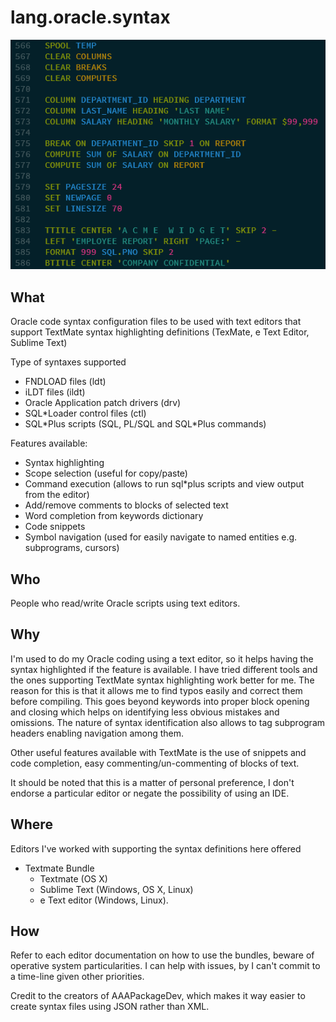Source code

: lang.oracle.syntax
==================

![](https://github.com/amox-mx/lang.oracle.syntax/blob/master/misc/screenshots/syntax_sqlplus_commands.png)

What
----
Oracle code syntax configuration files to be used with text editors that support TextMate syntax highlighting definitions (TexMate, e Text Editor, Sublime Text)

Type of syntaxes supported

- FNDLOAD files (ldt)
- iLDT files (ildt)
- Oracle Application patch drivers (drv)
- SQL*Loader control files (ctl)
- SQL\*Plus scripts (SQL, PL/SQL and SQL*Plus commands)

Features available:
- Syntax highlighting
- Scope selection (useful for copy/paste)
- Command execution (allows to run sql\*plus scripts and view output from the editor)
- Add/remove comments to blocks of selected text
- Word completion from keywords dictionary
- Code snippets
- Symbol navigation (used for easily navigate to named entities e.g. subprograms, cursors)

Who
---
People who read/write  Oracle scripts using text editors.

Why
---
I'm used to do my Oracle coding using a text editor, so it helps having the syntax highlighted if the feature is available. I have tried different tools and the ones supporting TextMate syntax highlighting work better for me. The reason for this is that it allows me to find typos easily and correct them before compiling. This goes beyond keywords into proper block opening and closing which helps on identifying less obvious mistakes and omissions. The nature of syntax identification also allows to tag subprogram headers enabling navigation among them.

Other useful features available with TextMate is the use of snippets and code completion, easy commenting/un-commenting of blocks of text.

It should be noted that this is a matter of personal preference, I don't endorse a particular editor or negate the possibility of using an IDE.

Where
-----
Editors I've worked with supporting the syntax definitions here offered

+ Textmate Bundle
  - Textmate (OS X)
  - Sublime Text (Windows, OS X, Linux)
  - e Text editor (Windows, Linux).

How
---
Refer to each editor documentation on how to use the bundles, beware of operative system particularities. I can help with issues, by I can't commit to a time-line given other priorities.

Credit to the creators of AAAPackageDev, which makes it way easier to create syntax files using JSON rather than XML.
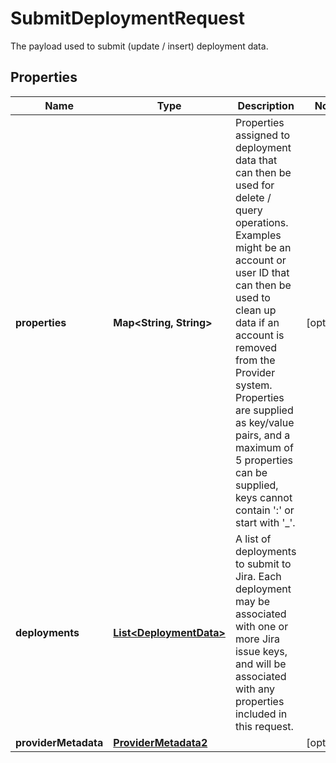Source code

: 

# SubmitDeploymentRequest

The payload used to submit (update / insert) deployment data.

## Properties

| Name | Type | Description | Notes |
|------------ | ------------- | ------------- | -------------|
|**properties** | **Map&lt;String, String&gt;** | Properties assigned to deployment data that can then be used for delete / query operations.  Examples might be an account or user ID that can then be used to clean up data if an account is removed from the Provider system.  Properties are supplied as key/value pairs, and a maximum of 5 properties can be supplied, keys cannot contain &#39;:&#39; or start with &#39;_&#39;.  |  [optional] |
|**deployments** | [**List&lt;DeploymentData&gt;**](DeploymentData.md) | A list of deployments to submit to Jira.  Each deployment may be associated with one or more Jira issue keys, and will be associated with any properties included in this request.  |  |
|**providerMetadata** | [**ProviderMetadata2**](ProviderMetadata2.md) |  |  [optional] |



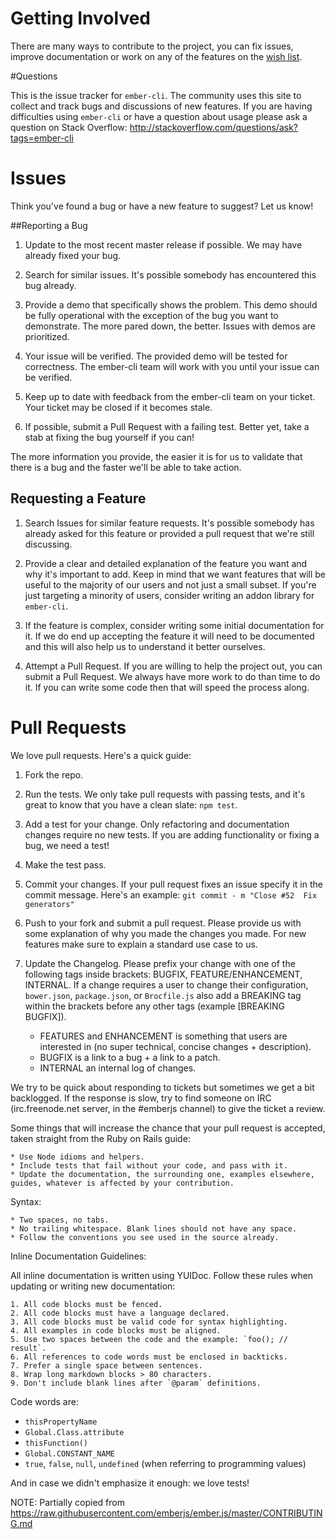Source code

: # Getting Involved

There are many ways to contribute to the project, you can fix issues,
improve documentation or work on any of the features on the
[wish list](https://github.com/stefanpenner/ember-cli/wiki/Wish-List).

#Questions

This is the issue tracker for `ember-cli`. The community uses this site
to collect and track bugs and discussions of new features. If you are
having difficulties using `ember-cli` or have a question about usage
please ask a question on Stack Overflow: http://stackoverflow.com/questions/ask?tags=ember-cli

# Issues

Think you've found a bug or have a new feature to suggest? Let us know!

##Reporting a Bug

1. Update to the most recent master release if possible. We may have already fixed your bug.

2. Search for similar issues. It's possible somebody has encountered this bug already.

3. Provide a demo that specifically shows the problem. This demo
should be fully operational with the exception of the bug you want to
demonstrate. The more pared down, the better. Issues with demos are
prioritized.

4. Your issue will be verified. The provided demo will be tested for
correctness. The ember-cli team will work with you until your issue can
be verified.

5. Keep up to date with feedback from the ember-cli team on your ticket. Your
ticket may be closed if it becomes stale.

6. If possible, submit a Pull Request with a failing test. Better yet, take
a stab at fixing the bug yourself if you can!

The more information you provide, the easier it is for us to validate that
there is a bug and the faster we'll be able to take action.

## Requesting a Feature

1. Search Issues for similar feature requests. It's possible somebody has already asked
for this feature or provided a pull request that we're still discussing.

2. Provide a clear and detailed explanation of the feature you want and
why it's important to add. Keep in mind that we want features that
will be useful to the majority of our users and not just a small
subset. If you're just targeting a minority of users, consider writing
an addon library for `ember-cli`.

3. If the feature is complex, consider writing some initial documentation
for it. If we do end up accepting the feature it will need to be documented and
this will also help us to understand it better ourselves.

4. Attempt a Pull Request. If you are willing to help the project out,
you can submit a Pull Request. We always have more work to do than
time to do it. If you can write some code then that will speed the
process along.

# Pull Requests

We love pull requests. Here's a quick guide:

1. Fork the repo.

2. Run the tests. We only take pull requests with passing tests, and it's great
to know that you have a clean slate: `npm test`.

3. Add a test for your change. Only refactoring and documentation changes
require no new tests. If you are adding functionality or fixing a bug, we need
a test!

4. Make the test pass.

5. Commit your changes. If your pull request fixes an issue specify it in the commit message. Here's an example: `git commit - m "Close #52  Fix generators"`

6. Push to your fork and submit a pull request. Please provide us with some
explanation of why you made the changes you made. For new features make sure to
explain a standard use case to us.

7. Update the Changelog. Please prefix your change with one of the
following tags inside brackets: BUGFIX, FEATURE/ENHANCEMENT, INTERNAL. If a
change requires a user to change their configuration, `bower.json`, `package.json`,
or `Brocfile.js` also add a BREAKING tag within the brackets before any other tags (example [BREAKING BUGFIX]).

    - FEATURES and ENHANCEMENT is something that users are interested in (no super technical, concise changes + description).
    - BUGFIX is a link to a bug + a link to a patch.
    - INTERNAL an internal log of changes.

We try to be quick about responding to tickets but sometimes we get a bit
backlogged. If the response is slow, try to find someone on IRC (irc.freenode.net server, in the #emberjs channel) to give the ticket a review. 

Some things that will increase the chance that your pull request is accepted,
taken straight from the Ruby on Rails guide:

    * Use Node idioms and helpers.
    * Include tests that fail without your code, and pass with it.
    * Update the documentation, the surrounding one, examples elsewhere, guides, whatever is affected by your contribution.

Syntax:

    * Two spaces, no tabs.
    * No trailing whitespace. Blank lines should not have any space.
    * Follow the conventions you see used in the source already.

Inline Documentation Guidelines:

All inline documentation is written using YUIDoc. Follow these rules when updating or writing new documentation:

    1. All code blocks must be fenced.
    2. All code blocks must have a language declared.
    3. All code blocks must be valid code for syntax highlighting.
    4. All examples in code blocks must be aligned.
    5. Use two spaces between the code and the example: `foo(); // result`.
    6. All references to code words must be enclosed in backticks.
    7. Prefer a single space between sentences.
    8. Wrap long markdown blocks > 80 characters.
    9. Don't include blank lines after `@param` definitions.

Code words are:

* `thisPropertyName`
* `Global.Class.attribute`
* `thisFunction()`
* `Global.CONSTANT_NAME`
* `true`, `false`, `null`, `undefined` (when referring to programming values)

And in case we didn't emphasize it enough: we love tests!

NOTE: Partially copied from https://raw.githubusercontent.com/emberjs/ember.js/master/CONTRIBUTING.md
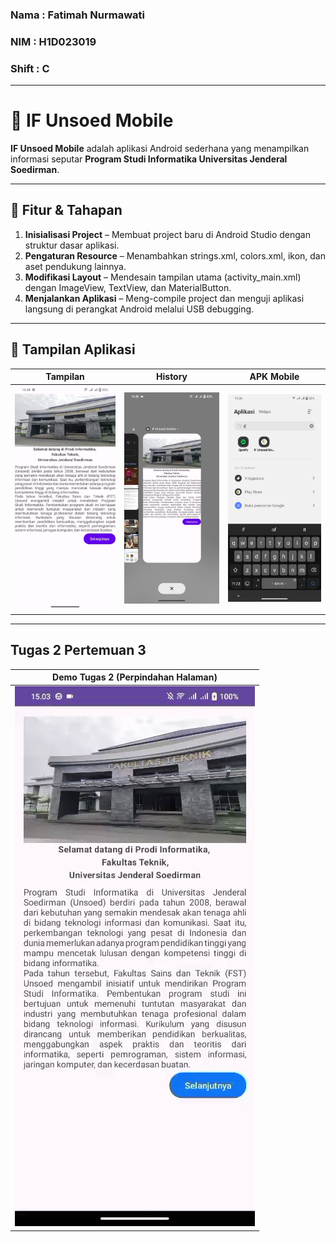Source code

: ### Nama : Fatimah Nurmawati
### NIM : H1D023019
### Shift : C

---

# 📱 IF Unsoed Mobile

**IF Unsoed Mobile** adalah aplikasi Android sederhana yang menampilkan informasi seputar **Program Studi Informatika Universitas Jenderal Soedirman**.

---

## 🚀 Fitur & Tahapan 
1. **Inisialisasi Project** – Membuat project baru di Android Studio dengan struktur dasar aplikasi. 
2. **Pengaturan Resource** – Menambahkan strings.xml, colors.xml, ikon, dan aset pendukung lainnya. 
3. **Modifikasi Layout** – Mendesain tampilan utama (activity_main.xml) dengan ImageView, TextView, dan MaterialButton. 
4. **Menjalankan Aplikasi** – Meng-compile project dan menguji aplikasi langsung di perangkat Android melalui USB debugging.

---

## 📸 Tampilan Aplikasi
| Tampilan                     | History                        | APK Mobile                    |
|------------------------------|--------------------------------|-------------------------------|
| ![Home](assets/tampilan.jpg) | ![History](assets/history.jpg) | ![APK](assets/apk_mobile.jpg) |

---

## Tugas 2 Pertemuan 3
| Demo Tugas 2 (Perpindahan Halaman)   |
|--------------------------------------|
| ![demotugas2](assets/demotugas2.gif) |
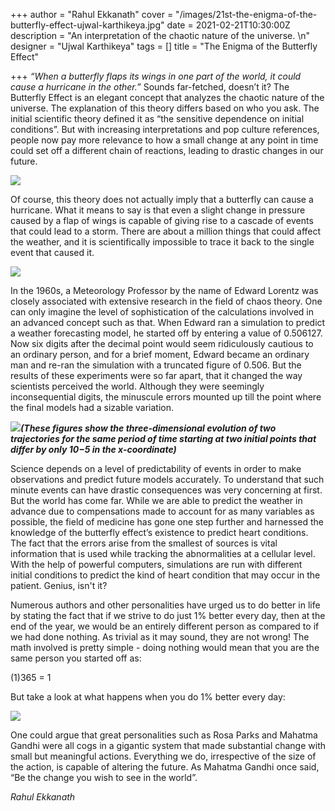 +++
author = "Rahul Ekkanath"
cover = "/images/21st-the-enigma-of-the-butterfly-effect-ujwal-karthikeya.jpg"
date = 2021-02-21T10:30:00Z
description = "An interpretation of the chaotic nature of the universe. \n"
designer = "Ujwal Karthikeya"
tags = []
title = "The Enigma of the Butterfly Effect"

+++
_“When a butterfly flaps its wings in one part of the world, it could cause a hurricane in the other.”_ Sounds far-fetched, doesn’t it? The Butterfly Effect is an elegant concept that analyzes the chaotic nature of the universe. The explanation of this theory differs based on who you ask. The initial scientific theory defined it as “the sensitive dependence on initial conditions”. But with increasing interpretations and pop culture references, people now pay more relevance to how a small change at any point in time could set off a different chain of reactions, leading to drastic changes in our future.

![](/images/21-1.png)

Of course, this theory does not actually imply that a butterfly can cause a hurricane. What it means to say is that even a slight change in pressure caused by a flap of wings is capable of giving rise to a cascade of events that could lead to a storm. There are about a million things that could affect the weather, and it is scientifically impossible to trace it back to the single event that caused it.

![](/images/21-2.png)

In the 1960s, a Meteorology Professor by the name of Edward Lorentz was closely associated with extensive research in the field of chaos theory. One can only imagine the level of sophistication of the calculations involved in an advanced concept such as that. When Edward ran a simulation to predict a weather forecasting model, he started off by entering a value of 0.506127. Now six digits after the decimal point would seem ridiculously cautious to an ordinary person, and for a brief moment, Edward became an ordinary man and re-ran the simulation with a truncated figure of 0.506. But the results of these experiments were so far apart, that it changed the way scientists perceived the world. Although they were seemingly inconsequential digits, the minuscule errors mounted up till the point where the final models had a sizable variation.

**_![](/images/21-3.png)(These figures show the three-dimensional evolution of two trajectories for the same period of time starting at two initial points that differ by only 10−5 in the x-coordinate)_**

Science depends on a level of predictability of events in order to make observations and predict future models accurately. To understand that such minute events can have drastic consequences was very concerning at first. But the world has come far. While we are able to predict the weather in advance due to compensations made to account for as many variables as possible, the field of medicine has gone one step further and harnessed the knowledge of the butterfly effect’s existence to predict heart conditions. The fact that the errors arise from the smallest of sources is vital information that is used while tracking the abnormalities at a cellular level. With the help of powerful computers, simulations are run with different initial conditions to predict the kind of heart condition that may occur in the patient. Genius, isn't it?

Numerous authors and other personalities have urged us to do better in life by stating the fact that if we strive to do just 1% better every day, then at the end of the year, we would be an entirely different person as compared to if we had done nothing. As trivial as it may sound, they are not wrong! The math involved is pretty simple - doing nothing would mean that you are the same person you started off as:

(1)365 = 1

But take a look at what happens when you do 1% better every day:

![](/images/21-4.jpeg)

One could argue that great personalities such as Rosa Parks and Mahatma Gandhi were all cogs in a gigantic system that made substantial change with small but meaningful actions. Everything we do, irrespective of the size of the action, is capable of altering the future. As Mahatma Gandhi once said, “Be the change you wish to see in the world”.

_Rahul Ekkanath_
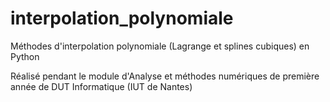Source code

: # interpolation_polynomiale
Méthodes d'interpolation polynomiale (Lagrange et splines cubiques) en Python

Réalisé pendant le module d'Analyse et méthodes numériques de première année de DUT Informatique (IUT de Nantes)
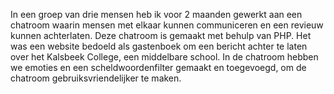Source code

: In een groep van drie mensen heb ik voor 2 maanden gewerkt aan een chatroom waarin mensen met elkaar kunnen communiceren en een revieuw kunnen achterlaten.
Deze chatroom is gemaakt met behulp van PHP. Het was een website bedoeld als gastenboek om een bericht achter te laten over het Kalsbeek College, een middelbare school.
In de chatroom hebben we emoties en een scheldwoordenfilter gemaakt en toegevoegd, om de chatroom gebruiksvriendelijker te maken. 
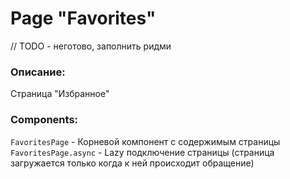 # Page "Favorites"

// TODO - неготово, заполнить ридми

### Описание:

Страница "Избранное"

### Components:

`FavoritesPage` - Корневой компонент с содержимым страницы
`FavoritesPage.async` - Lazy подключение страницы (страница загружается только когда к ней происходит обращение)
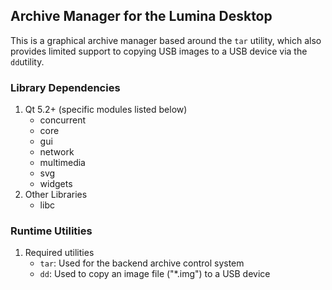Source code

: ## Archive Manager for the Lumina Desktop

This is a graphical archive manager based around the `tar` utility, which also provides limited support to copying USB images to a USB device via the `dd`utility.

### Library Dependencies

1. Qt 5.2+ (specific modules listed below)
   * concurrent
   * core
   * gui
   * network
   * multimedia
   * svg
   * widgets
2. Other Libraries
   * libc

### Runtime Utilities

1. Required utilities
   * `tar`: Used for the backend archive control system
   * `dd`: Used to copy an image file ("*.img") to a USB device
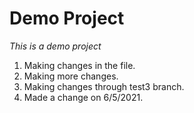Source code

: # Demo Project

*This is a demo project*

1. Making changes in the file.
2. Making more changes.
3. Making changes through test3 branch.
4. Made a change on 6/5/2021.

§ §

*ABOUT THIS TASK*: The string "similar" shows up in some lines of the listing. Copy each such line.

*ANSWER TO THIS PROBLEM*:
2. Search for similar issues. It's possible somebody has encountered this bug already.
1. Search Issues for similar feature requests. It's possible somebody has already asked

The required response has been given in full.